When more than one fifth of Maine's kids are living in poverty, why are its taxpayers handing out nearly one-fifth of their money to companies such as Verso Paper, Bath Iron Works, Katahdin Paper, S.D. Warren and Nestle?
Maine's projected $100 million shortfall in the state's Medicaid program, $35 million revenue shortfall in the budget that ends June 30, and a projected $880 million gap in the next two-year budget is going to require every stone be unturned to balance the books.
What appears to be a "crisis" might be an opportunity to start anew. It's time to take a fresh approach to budgeting instead of the usual demand that every school board pony up its music program, and every town lay off its fire fighters.
One obvious place to begin are business subsidies and "incentives" not tied to job creation or elevating the quality of life for Maine families. Maine taxpayers donate 17 cents of every dollar in the state budget to corporations. That's $379 per person, according to a recent investigation by Louise Story of The New York Times.
"BETR" is Maine's business equipment tax reimbursement program that "refunds" property taxes paid by some businesses on equipment purchases, and costs Maine taxpayers $55 to $60 million per year. Interestingly, companies don't have to create or retain even one job to qualify.
Maine can do BETR.
Take for example the case of Katahdin Paper Company, LLC. Between 2008 and 2011, Maine paid $9.8 million back in property tax abatements, corporate income tax credits, rebates and reductions according to the Times story. Piling on, Brookfield Asset Management, the parent company of Katahdin Paper, left state officials with a predicament in 2011: either assume ownership of the nearby polluted Dolby landfill, thereby enabling the mills to be sold, or the corporation would permanently dismantle the mills in order to pay for the costs of closing and cleaning up the landfill.
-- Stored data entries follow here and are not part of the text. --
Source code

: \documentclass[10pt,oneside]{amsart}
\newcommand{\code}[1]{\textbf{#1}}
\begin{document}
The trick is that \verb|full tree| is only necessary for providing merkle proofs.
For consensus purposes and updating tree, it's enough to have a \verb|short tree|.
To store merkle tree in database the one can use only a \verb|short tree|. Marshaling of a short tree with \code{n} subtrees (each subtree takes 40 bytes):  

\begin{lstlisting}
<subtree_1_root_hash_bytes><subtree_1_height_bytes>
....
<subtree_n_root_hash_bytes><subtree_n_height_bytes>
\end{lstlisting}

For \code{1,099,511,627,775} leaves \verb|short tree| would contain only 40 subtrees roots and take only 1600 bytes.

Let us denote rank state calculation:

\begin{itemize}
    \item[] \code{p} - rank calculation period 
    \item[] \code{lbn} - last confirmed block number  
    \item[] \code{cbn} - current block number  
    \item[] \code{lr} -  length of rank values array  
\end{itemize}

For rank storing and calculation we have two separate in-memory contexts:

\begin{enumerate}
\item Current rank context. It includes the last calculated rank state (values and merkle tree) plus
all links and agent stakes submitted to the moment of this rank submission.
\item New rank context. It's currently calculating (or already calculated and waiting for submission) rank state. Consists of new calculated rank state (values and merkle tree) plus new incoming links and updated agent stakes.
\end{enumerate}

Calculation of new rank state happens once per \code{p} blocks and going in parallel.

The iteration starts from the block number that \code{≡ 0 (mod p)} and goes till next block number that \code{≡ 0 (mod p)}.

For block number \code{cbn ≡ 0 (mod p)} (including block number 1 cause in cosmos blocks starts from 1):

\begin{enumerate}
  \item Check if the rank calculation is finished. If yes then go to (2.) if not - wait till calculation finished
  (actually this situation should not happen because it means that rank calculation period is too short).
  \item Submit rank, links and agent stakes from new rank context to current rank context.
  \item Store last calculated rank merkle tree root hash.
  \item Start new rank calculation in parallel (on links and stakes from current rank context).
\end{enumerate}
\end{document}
The State of Maine assumed ownership of a polluted landfill on top of writing checks to a private multinational corporation for millions of dollars to "save" about 220 jobs in East Millinocket. Are these jobs important? Absolutely. Is this the best we can do for future economic prosperity in the region? Absolutely not.
There may be good reason to provide economic incentives to companies that want to invest in Maine people, add value to communities and create jobs. But cutting deals with corporations without built-in protections, while cutting budgets to early childhood education programs, public safety, and schools that will train the future workforce is something we no longer can afford.